Les feuilles d'or de Sarnath et la sébillle des mendiants

À Khajuraho, village de quelque 7000 habitants, des statues suggestives attirent la foule des touristes. Des investisseurs ont donc construit un aéroport. Une seconde aérogare tout en verre sera inaugurée l'an prochain. L'avion met ces temples de l'an 1000 à une petite heure d'Agra ou de Varanasi. Pour rejoindre cette ville sainte, vieille de 4000 ans et grosse aujourd'hui de plus d'un millions d'âmes, à son aéroport, dont la nouvelle aérogare porte le nom de l'enfant du pays, un premier ministre de l'Inde libérée du joug anglais, dont plus personne en Occident ne se souvient du nom tant les Nehru et autre Gandhi sont omniprésents, il faut plus d'une heure de route.

On emprunte la même route chaotique et encombrée pour rejoindre Sarnath, où Bouddha commença sa prédication.

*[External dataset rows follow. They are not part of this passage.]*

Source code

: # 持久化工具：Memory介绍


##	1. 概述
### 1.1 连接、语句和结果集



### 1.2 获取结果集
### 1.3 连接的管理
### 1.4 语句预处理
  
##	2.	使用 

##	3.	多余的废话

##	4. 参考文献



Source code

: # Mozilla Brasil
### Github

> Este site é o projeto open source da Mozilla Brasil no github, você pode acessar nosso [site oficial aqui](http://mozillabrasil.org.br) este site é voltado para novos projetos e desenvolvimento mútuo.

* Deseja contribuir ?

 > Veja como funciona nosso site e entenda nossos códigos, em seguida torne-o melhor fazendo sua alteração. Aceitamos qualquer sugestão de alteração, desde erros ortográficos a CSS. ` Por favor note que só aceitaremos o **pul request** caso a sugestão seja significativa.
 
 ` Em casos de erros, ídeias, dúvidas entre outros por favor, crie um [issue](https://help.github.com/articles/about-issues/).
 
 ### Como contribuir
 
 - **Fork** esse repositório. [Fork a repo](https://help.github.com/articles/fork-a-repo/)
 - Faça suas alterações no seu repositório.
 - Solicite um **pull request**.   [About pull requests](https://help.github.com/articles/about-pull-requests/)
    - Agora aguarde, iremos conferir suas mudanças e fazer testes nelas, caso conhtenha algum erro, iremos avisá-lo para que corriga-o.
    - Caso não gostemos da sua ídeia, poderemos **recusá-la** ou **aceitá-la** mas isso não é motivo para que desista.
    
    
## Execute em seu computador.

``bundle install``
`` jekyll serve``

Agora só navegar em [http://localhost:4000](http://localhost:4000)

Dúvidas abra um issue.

L'hindou dit à ses cinq premiers moines, il y a 2500 ans environ, un sermon, qui est pour les bouddhistes ce qu'est pour les chrétiens le sermon de Jésus sur la montagne ou pour les Juifs la table des Dix Commandements ou encore les premiers versets du Coran pour les musulmans.

C'est sous un arbre que le Bouddha donna son enseignement dans un jardin dit des gazelles. À cet emplacement, un empereur fit dresser un stupa géant, une colonne de briques de 9 mètres de diamètre et d'une septantaine de mètres de haut, recouverte de pierre sculptée. D'autres empereurs musulmans se servir du site comme d'une carrière... Comme le firent bien d'autres ailleurs. Il ne reste de la colonne qu'un tiers environ de ce qui ressemble à un monstrueux linguam de Shiva.

En bien moins grand nombre que les musulmans à la Mecque, des bouddhistes en font le tour en psalmodiant des versets. À la fin de leur prière, les moines safran et les pèlerins blancs sortent de leur sac de minuscules bouts de papier, qu'ils appliquent sur les pierres, défiant l'interdiction inscrite sur un panneau voisin, une feuille d'or reste collée sur le monument ainsi orné de milliers de petits points brillants. À deux pas, derrière les grilles qui enclosent le parc archéologique, des mendiants font sonner leur sébille. Un moine se détache du groupe et leur donne à chacun un billet de 10 roupies.

À l'extérieur du parc archéologique, l'itinéraire du pèlerin et du touriste passe par un musée où l'on expose des statues du bouddha, d'une fine sobriété, dans sa posture assise, l'index ou parfois le majeur de la main gauche formant un cercle avec le pouce, les autres doigts étant dressés, tandis que l'index de la main droite touche l'index de la main gauche et que l'auriculaire de la main repose sur la paume de la main gauche, les autres doigts étant refermés.

A l'entrée, trône une colonne représentant quatre lions, dos à dos, qui étaient surmontées à l'origine de la roue de la vie, le règle du Dharma. L'ensemble provient d'un sanctuaire que l'empereur Ashoka avait fait dresser où était un autre stoupa géant. La figure de la roue inscrite en bleue sur le drapeau indien, un emblème que l'on voit peu flotter, mais dont les couleurs safran, blanche et verte sont omniprésentes. La colonne au lion figure, elle, sur l'insigne de l'armée indienne, précise Wikipédia dans une note fouillée sur l'origine des couleurs et de la forme de l'emblème national.